Burundi ex-leader rejects life sentence for murder
Pierre Buyoya derides the court sentence handed down for the assassination of President Melchior Ndadaye in 1993.
Burundi’s former President Pierre Buyoya has rejected a life sentence he received in absentia this week over the 1993 assassination of his successor, dismissing the case as a “sham”.
“We reject these judgments, which are in no way binding on us,” Buyoya, who is currently the African Union’s representative in Mali, said on Wednesday in a statement.
Burundi’s top court sentenced Buyoya to life imprisonment on Tuesday for “an attack against the head of state” over his role in the death of President Melchior Ndadaye in 1993.
Buyoya, an ethnic Tutsi, first came to power in Burundi in a coup in 1987, but stepped down after losing an election to Ndadaye.
Ndadaye, an ethnic Hutu, then became the East African country’s first democratically elected president in 1993. But he was killed just four months into the job by hardline ethnic Tutsi soldiers.
His murder plunged the nation into years of civil war between the majority Hutus and minority Tutsis.
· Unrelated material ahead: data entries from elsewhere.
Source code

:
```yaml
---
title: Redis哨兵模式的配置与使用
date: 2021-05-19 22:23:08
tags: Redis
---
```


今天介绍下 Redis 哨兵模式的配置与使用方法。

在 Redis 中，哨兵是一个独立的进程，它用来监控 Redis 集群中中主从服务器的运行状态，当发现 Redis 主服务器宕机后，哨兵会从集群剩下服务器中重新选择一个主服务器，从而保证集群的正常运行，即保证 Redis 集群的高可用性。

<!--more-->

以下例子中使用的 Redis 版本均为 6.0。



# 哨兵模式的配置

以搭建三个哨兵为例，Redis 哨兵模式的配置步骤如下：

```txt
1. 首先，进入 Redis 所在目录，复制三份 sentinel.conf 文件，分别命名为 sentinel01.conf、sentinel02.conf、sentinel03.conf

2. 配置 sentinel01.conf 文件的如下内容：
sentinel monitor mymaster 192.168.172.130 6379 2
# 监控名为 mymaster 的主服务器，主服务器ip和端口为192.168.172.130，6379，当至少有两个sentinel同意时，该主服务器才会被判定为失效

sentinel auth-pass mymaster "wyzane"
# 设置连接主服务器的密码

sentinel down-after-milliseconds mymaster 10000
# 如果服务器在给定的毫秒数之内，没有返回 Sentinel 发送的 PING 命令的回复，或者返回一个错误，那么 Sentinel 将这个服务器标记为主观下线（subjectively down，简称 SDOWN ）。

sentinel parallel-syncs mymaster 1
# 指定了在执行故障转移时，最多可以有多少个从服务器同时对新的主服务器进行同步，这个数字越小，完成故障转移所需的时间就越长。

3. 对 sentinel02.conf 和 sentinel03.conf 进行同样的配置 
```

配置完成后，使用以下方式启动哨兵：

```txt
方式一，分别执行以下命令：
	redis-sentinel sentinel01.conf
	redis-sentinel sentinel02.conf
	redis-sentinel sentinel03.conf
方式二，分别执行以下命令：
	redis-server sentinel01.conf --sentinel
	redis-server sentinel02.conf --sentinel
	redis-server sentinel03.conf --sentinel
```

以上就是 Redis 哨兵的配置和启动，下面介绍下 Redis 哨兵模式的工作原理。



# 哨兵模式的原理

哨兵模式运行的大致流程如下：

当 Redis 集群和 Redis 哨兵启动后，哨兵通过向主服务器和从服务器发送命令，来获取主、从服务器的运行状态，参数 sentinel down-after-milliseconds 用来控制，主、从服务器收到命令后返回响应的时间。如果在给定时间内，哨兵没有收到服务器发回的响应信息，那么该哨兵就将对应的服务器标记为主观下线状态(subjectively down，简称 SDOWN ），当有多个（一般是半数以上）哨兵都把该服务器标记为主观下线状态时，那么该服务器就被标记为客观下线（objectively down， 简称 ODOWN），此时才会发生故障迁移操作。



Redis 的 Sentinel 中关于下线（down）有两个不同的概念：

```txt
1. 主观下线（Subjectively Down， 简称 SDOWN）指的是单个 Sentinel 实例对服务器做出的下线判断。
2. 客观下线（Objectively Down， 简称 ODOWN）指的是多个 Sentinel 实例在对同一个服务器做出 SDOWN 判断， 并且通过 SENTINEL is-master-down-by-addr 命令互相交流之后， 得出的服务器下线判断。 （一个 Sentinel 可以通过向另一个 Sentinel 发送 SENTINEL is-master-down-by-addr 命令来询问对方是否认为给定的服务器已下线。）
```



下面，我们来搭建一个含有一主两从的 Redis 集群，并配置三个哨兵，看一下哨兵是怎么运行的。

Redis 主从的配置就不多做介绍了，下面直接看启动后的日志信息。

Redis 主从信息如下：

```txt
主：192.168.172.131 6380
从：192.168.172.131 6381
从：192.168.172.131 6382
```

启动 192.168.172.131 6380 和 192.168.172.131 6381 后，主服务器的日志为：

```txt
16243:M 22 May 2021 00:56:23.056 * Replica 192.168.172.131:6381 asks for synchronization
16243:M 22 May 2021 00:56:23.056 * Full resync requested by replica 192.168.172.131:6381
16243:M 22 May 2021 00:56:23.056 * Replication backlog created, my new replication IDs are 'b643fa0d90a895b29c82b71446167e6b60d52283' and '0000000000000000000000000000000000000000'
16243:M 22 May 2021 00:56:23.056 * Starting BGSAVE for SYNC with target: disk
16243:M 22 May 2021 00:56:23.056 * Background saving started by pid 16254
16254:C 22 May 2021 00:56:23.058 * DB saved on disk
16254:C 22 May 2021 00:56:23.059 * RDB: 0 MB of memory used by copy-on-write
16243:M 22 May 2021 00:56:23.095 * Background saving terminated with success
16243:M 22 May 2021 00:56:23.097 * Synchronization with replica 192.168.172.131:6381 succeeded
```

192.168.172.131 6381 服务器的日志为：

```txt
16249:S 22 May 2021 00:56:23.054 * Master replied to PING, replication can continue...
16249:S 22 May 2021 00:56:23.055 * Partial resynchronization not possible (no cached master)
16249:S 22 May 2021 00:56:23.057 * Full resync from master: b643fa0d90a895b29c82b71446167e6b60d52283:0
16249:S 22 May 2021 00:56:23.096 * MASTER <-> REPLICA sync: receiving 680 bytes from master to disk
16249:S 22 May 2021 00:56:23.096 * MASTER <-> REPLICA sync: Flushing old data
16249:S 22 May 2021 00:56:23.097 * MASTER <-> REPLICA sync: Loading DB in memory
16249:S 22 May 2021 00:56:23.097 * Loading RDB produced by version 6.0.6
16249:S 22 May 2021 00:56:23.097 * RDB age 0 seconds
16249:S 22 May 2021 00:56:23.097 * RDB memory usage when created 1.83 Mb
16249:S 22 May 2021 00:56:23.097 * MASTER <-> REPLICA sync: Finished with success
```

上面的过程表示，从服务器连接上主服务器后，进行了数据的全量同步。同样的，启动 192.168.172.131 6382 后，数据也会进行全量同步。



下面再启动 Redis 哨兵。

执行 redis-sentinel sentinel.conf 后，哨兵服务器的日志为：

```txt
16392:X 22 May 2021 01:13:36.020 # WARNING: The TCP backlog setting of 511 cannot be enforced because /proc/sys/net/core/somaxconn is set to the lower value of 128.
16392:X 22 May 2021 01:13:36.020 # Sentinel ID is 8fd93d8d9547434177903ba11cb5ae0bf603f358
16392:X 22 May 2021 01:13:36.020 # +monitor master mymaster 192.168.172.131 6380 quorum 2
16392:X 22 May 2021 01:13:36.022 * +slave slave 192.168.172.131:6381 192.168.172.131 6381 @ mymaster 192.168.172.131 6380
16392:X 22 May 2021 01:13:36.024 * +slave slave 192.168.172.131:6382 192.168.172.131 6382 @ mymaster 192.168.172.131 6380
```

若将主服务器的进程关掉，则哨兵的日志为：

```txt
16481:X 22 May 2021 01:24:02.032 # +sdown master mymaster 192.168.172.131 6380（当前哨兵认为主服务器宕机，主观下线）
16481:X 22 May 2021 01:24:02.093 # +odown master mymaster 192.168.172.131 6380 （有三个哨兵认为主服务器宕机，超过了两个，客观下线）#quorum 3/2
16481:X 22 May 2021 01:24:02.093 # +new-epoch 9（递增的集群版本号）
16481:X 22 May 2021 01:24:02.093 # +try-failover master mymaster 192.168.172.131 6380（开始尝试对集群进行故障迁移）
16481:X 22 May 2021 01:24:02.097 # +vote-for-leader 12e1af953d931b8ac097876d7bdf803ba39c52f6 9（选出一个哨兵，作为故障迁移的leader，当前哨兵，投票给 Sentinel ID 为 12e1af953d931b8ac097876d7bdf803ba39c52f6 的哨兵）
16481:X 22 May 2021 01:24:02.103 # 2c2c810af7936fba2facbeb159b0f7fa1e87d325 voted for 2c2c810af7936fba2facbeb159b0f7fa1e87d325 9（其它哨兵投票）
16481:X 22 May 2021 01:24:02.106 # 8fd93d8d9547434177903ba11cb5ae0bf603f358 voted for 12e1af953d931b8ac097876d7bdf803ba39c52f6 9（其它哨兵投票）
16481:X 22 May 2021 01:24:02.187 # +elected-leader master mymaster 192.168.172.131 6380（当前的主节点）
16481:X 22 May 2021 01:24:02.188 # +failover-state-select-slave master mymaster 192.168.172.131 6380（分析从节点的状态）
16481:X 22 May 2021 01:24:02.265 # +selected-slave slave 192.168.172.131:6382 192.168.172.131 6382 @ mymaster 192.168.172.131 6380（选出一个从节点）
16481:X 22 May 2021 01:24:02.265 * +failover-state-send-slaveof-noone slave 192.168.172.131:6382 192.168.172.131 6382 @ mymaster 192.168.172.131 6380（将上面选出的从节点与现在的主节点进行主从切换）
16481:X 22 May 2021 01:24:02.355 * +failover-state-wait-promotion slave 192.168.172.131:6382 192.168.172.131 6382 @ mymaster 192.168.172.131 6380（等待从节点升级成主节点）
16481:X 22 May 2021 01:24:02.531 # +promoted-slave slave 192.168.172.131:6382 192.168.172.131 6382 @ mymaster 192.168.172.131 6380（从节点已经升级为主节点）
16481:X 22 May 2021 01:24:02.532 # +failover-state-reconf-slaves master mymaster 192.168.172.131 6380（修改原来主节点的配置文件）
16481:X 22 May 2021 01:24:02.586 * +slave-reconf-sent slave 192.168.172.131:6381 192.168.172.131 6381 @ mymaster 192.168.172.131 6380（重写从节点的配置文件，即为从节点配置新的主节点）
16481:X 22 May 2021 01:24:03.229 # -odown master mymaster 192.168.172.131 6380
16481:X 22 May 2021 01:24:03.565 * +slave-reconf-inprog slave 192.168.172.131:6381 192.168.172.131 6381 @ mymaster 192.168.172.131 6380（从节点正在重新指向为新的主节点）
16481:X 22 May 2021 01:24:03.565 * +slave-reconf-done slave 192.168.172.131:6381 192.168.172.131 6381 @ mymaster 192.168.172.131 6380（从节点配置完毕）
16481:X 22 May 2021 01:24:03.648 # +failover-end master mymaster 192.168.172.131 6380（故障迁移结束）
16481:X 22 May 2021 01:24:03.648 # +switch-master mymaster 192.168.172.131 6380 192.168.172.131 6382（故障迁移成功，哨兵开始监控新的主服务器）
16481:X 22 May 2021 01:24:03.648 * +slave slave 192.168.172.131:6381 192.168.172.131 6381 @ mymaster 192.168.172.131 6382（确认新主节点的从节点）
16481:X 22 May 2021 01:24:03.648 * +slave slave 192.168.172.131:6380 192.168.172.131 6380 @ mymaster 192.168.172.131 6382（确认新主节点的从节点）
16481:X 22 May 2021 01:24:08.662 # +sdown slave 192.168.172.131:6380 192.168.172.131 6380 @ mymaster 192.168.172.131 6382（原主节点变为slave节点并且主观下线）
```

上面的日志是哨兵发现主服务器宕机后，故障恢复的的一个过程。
A section of the court ruling seen by AFP news agency does not give details on the evidence against Buyoya, or his alleged role in the killing.
In his statement, Buyoya dismissed the case against him and 18 other officials who received the same sentence.
“This case is a purely political trial,” he said, suggesting Burundi’s current government was exploiting it for electoral ends.
He added defence lawyers had been blocked from accessing case files and said the trial violated the 2000 Arusha peace accord that helped end Burundi’s civil war.